Regifting is giving an unwanted present that you received to someone else, and passing it off as something you bought.
It's been practiced for ages, reflected in all those jokes about the single holiday fruitcake that gets passed around from household to household.
Whatever the gift, lots of people do regift, secretly. One man told ABC News that he has regifted all sorts of items:
"I have regifted hats. I have regifted glassware. I've regifted gloves. I've regifted ugly ties," he said.
But what's the etiquette when it comes to the practice?
Advice columnist Wendy Belzberg told ABC's Lynn Sherr that regifting is perfectly acceptable:
"Not only is it morally acceptable," she said, "it's a moral imperative. Everybody's talking about recycling -- nobody's doing anything about it. This is really an opportunity to save the planet."

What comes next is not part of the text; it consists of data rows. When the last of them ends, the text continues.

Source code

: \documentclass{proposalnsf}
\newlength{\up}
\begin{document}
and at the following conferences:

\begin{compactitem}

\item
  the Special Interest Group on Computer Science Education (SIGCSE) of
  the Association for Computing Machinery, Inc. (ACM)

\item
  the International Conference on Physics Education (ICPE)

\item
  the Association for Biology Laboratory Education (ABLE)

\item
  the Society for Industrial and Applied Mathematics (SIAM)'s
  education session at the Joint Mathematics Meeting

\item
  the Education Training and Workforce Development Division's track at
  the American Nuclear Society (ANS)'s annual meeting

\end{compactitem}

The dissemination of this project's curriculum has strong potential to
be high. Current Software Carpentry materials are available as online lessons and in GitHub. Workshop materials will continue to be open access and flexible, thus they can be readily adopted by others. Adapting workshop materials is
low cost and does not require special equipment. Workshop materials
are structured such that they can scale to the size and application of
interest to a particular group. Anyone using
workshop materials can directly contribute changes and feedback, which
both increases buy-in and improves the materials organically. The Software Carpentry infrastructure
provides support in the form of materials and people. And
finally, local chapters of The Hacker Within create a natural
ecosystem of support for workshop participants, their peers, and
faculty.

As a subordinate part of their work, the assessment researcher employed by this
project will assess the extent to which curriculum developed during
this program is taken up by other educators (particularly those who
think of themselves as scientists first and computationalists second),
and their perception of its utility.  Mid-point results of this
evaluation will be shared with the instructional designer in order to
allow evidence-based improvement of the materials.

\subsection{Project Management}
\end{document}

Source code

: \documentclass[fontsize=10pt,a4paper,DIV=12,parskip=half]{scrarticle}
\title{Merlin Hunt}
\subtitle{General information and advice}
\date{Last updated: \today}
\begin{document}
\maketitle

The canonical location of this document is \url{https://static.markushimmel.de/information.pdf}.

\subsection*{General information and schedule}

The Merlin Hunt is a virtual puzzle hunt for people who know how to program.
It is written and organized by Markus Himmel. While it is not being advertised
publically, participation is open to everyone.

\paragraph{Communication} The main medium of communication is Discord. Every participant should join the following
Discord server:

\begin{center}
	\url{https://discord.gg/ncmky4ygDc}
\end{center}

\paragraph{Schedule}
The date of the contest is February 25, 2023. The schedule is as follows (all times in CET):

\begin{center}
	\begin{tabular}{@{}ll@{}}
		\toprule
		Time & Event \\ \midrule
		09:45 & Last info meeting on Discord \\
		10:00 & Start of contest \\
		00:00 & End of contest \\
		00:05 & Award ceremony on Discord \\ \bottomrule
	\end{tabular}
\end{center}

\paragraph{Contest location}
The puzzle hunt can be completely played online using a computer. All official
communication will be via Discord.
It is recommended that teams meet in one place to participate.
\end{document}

Try telling that to the person who bought you the original present in the first place. And what about the idea that a gift is chosen for one person, and that person alone?
Belzberg counters: "What about the concept that a gift should just keep on giving? This is the gift that keeps on giving."
Of course, not everyone is so charitable. So what rules should the regifter should live by?
Be sure to remove the original card.
Be sure there are no monograms or engravings on the item.
And most important, keep a log so you don't wind up returning that leopard print negligee or that chartreuse tie to the same person who gave it to you.